Prompt — Go through the entries below and tally the lines containing the string "chats"; report only the tally.

Data for this exercise —
**********

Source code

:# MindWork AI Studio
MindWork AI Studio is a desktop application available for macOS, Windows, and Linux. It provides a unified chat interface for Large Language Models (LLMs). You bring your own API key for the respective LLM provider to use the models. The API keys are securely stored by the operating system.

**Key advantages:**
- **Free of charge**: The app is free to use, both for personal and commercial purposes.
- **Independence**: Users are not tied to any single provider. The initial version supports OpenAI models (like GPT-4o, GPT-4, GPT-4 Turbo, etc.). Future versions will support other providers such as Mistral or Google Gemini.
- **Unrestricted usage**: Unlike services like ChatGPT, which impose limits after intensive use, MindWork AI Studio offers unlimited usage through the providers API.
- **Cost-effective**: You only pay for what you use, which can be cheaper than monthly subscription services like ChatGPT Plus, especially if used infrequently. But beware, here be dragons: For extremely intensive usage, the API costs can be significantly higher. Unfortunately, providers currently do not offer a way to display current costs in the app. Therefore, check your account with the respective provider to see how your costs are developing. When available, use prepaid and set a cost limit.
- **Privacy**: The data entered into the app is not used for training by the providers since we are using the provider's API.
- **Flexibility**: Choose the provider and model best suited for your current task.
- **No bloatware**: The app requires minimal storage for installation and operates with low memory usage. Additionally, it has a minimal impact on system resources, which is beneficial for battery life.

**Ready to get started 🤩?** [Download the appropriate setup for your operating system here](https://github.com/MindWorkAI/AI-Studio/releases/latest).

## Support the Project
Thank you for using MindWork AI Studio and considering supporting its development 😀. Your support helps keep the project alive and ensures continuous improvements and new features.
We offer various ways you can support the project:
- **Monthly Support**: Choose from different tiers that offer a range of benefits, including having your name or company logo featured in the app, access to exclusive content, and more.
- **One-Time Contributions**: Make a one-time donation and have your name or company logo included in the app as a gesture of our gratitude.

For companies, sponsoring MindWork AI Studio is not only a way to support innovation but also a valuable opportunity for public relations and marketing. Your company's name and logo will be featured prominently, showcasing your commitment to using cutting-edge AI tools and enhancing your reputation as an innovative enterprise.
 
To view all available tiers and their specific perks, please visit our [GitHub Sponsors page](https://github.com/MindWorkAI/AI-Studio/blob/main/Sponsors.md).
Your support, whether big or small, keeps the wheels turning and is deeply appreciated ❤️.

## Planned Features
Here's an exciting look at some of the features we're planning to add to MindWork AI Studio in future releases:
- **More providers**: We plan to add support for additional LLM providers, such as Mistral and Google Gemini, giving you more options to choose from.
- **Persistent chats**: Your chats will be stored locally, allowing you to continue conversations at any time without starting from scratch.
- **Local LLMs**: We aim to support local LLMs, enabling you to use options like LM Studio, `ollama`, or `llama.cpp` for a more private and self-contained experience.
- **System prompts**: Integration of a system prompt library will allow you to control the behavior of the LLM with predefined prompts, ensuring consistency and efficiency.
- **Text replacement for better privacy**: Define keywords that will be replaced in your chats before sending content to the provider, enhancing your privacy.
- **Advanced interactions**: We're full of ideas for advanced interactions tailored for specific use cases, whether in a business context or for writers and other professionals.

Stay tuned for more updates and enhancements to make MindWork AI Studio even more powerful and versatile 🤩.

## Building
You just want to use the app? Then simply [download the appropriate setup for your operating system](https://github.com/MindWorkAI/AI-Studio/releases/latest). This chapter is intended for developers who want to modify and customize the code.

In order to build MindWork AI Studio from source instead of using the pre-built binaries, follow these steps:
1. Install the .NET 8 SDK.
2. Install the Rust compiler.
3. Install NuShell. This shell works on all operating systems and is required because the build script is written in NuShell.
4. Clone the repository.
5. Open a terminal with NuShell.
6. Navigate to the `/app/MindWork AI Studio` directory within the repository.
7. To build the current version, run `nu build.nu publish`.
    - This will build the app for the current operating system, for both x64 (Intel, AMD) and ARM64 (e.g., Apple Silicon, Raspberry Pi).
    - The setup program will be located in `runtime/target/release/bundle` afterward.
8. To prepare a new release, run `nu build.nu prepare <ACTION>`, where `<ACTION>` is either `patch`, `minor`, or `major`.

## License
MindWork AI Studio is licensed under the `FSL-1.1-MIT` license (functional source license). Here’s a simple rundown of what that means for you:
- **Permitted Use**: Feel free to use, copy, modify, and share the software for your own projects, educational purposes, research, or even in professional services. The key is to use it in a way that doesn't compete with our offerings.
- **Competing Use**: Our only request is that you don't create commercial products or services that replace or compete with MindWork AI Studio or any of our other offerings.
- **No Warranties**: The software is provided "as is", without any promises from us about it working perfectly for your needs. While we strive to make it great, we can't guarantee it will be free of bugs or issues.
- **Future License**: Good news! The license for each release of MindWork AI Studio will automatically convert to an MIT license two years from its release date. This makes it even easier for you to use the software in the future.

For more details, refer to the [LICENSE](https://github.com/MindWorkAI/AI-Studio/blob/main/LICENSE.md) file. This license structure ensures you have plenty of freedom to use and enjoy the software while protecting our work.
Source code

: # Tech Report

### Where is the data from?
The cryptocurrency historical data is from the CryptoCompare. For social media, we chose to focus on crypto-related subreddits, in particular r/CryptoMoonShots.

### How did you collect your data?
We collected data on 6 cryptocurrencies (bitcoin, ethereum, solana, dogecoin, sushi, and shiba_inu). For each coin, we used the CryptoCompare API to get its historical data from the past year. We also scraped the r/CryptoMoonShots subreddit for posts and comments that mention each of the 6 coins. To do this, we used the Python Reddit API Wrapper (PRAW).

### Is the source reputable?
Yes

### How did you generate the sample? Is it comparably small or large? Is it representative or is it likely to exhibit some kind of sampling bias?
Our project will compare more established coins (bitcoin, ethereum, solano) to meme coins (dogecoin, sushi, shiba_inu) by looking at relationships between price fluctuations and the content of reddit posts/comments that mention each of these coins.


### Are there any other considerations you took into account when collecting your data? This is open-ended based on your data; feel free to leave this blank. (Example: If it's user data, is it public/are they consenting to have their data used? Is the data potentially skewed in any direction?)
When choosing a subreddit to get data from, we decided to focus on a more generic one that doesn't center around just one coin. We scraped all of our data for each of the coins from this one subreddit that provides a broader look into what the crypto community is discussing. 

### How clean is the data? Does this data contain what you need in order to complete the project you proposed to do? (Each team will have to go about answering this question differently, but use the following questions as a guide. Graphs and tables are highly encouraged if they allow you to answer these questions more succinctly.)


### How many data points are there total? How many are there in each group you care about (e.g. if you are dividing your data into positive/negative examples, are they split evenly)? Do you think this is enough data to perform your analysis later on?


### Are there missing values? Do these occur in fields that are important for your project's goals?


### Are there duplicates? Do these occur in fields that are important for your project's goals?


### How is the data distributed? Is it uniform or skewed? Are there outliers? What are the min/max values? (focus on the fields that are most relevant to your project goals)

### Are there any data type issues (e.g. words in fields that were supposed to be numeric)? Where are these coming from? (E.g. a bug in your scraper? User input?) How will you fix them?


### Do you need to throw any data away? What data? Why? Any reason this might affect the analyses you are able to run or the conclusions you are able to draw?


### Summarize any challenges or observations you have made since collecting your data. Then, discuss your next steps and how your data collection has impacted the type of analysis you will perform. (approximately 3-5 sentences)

**********

Response area — 2